A German court case has just ruled that cities are allowed to ban diesel cars that do not meet the Euro emissions standard should they wish to. This is a landmark ruling and in the wake of this we take a closer look at what is happening with diesel at the moment; from the companies who are abandoning it all together to the knock on effects this is having on car sales themselves.
A report by the FT has recently stated that from 2022 Fiat Chrysler will leave diesel behind for its passenger vehicles. In the run up to the result of the German court trial, Porsche also announced it was killing the production of all current diesel models (for the moment.)

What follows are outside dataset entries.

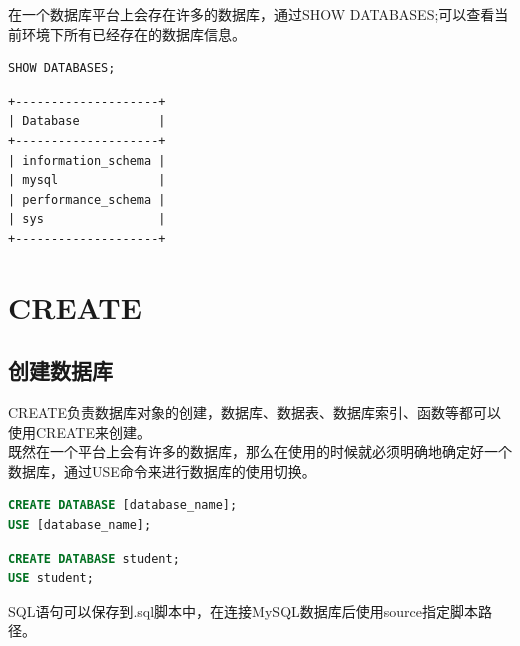 \documentclass[12pt, openany, oneside]{book}
\begin{document}
在一个数据库平台上会存在许多的数据库，通过SHOW DATABASES;可以查看当前环境下所有已经存在的数据库信息。\\


\begin{lstlisting}[language=SQL]
SHOW DATABASES;
\end{lstlisting}

\begin{tcolorbox}
	\begin{verbatim}
+--------------------+
| Database           |
+--------------------+
| information_schema |
| mysql              |
| performance_schema |
| sys                |
+--------------------+
	\end{verbatim}
\end{tcolorbox}

\newpage

\chapter{CREATE}

\section{创建数据库}

CREATE负责数据库对象的创建，数据库、数据表、数据库索引、函数等都可以使用CREATE来创建。\\

既然在一个平台上会有许多的数据库，那么在使用的时候就必须明确地确定好一个数据库，通过USE命令来进行数据库的使用切换。

\vspace{-0.5cm}

\begin{lstlisting}[language=SQL]
CREATE DATABASE [database_name];
USE [database_name];
\end{lstlisting}

\vspace{0.5cm}


\begin{lstlisting}[language=SQL]
CREATE DATABASE student;
USE student;
\end{lstlisting}

SQL语句可以保存到.sql脚本中，在连接MySQL数据库后使用source指定脚本路径。

\vspace{-0.5cm}
\end{document}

In the aftermath of the Dieselgate scandal in 2015, diesel has taken a hard hit in both consumer opinion and political opposition. Most recently at the end of January, Audi have been caught doctoring its vehicles’ emissions by implementing cheat devices to pass testing, causing the recall of 127,000 vehicles worldwide.
Many car manufacturers have signalled that new models will no longer even feature pure fossil fuelled engines. For example, Volvo has said that from 2019 models will only be electric or hybrid. Not only car manufacturers have placed a timeline on the phasing out of diesel, but cities such as Rome have also confirmed the same. Virginia Raggi, Mayor of Rome, announced several days ago that Rome will ban diesel from 2024.

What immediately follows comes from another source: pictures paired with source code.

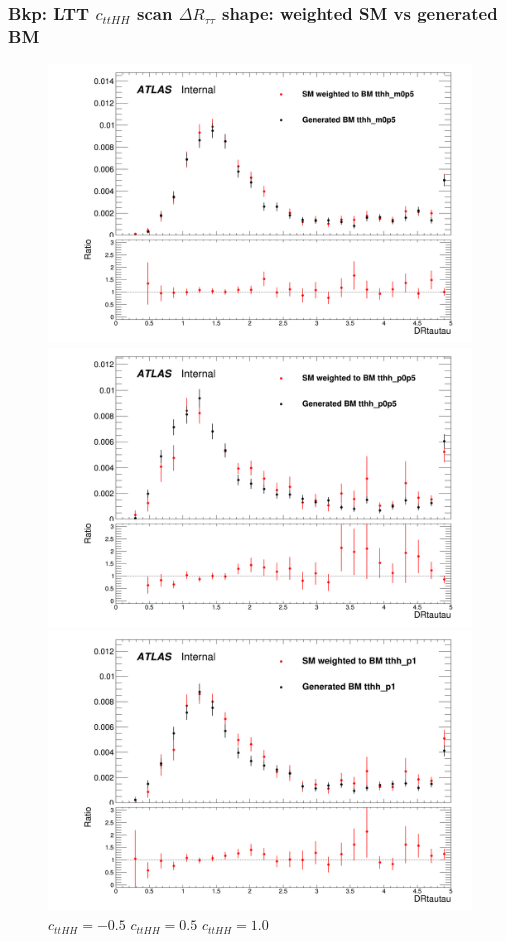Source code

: \documentclass[twoside,11pt]{beamer}
\begin{document}
\begin{frame}
\frametitle{Bkp: LTT $c_{ttHH}$ scan $\Delta R_{\tau\tau}$ shape: weighted SM vs generated BM}
\begin{figure}
\includegraphics[width=.32\textwidth]{figures/Method_B_all_latest_LTT/BMtthh_m0p5h_DRtautau.png}
\includegraphics[width=.32\textwidth]{figures/Method_B_all_latest_LTT/BMtthh_p0p5h_DRtautau.png}
\includegraphics[width=.32\textwidth]{figures/Method_B_all_latest_LTT/BMtthh_p1h_DRtautau.png}
$c_{ttHH} = -0.5$ \hspace{5em} $c_{ttHH} = 0.5$\hspace{5em} $c_{ttHH} = 1.0$    
\end{figure}

\end{frame}   
\end{document}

Sales of diesel cars have taken a large hit in the European market. In Europe, diesel’s market share fell by 8% in 2017 to 43.7% the lowest in 8 years. In the UK in January this year diesel’s market share fell by 25.6% to 35.9% in comparison with the same period in 2017. Car registration numbers have fallen, but diesel is taking the biggest hit as petrol sales see a slight increase. Threats of low second hand resell value, city driving bans and higher taxation have been some of the causes attributed to a decline in demand for diesel.
With increasingly tough restrictive legislation being brought down on diesel, it is not unthinkable that soon petrol will follow suit. It seems that the age of EV coming into its own and in good time too as we feel the force of weird weather in the beast from east in the UK at the moment.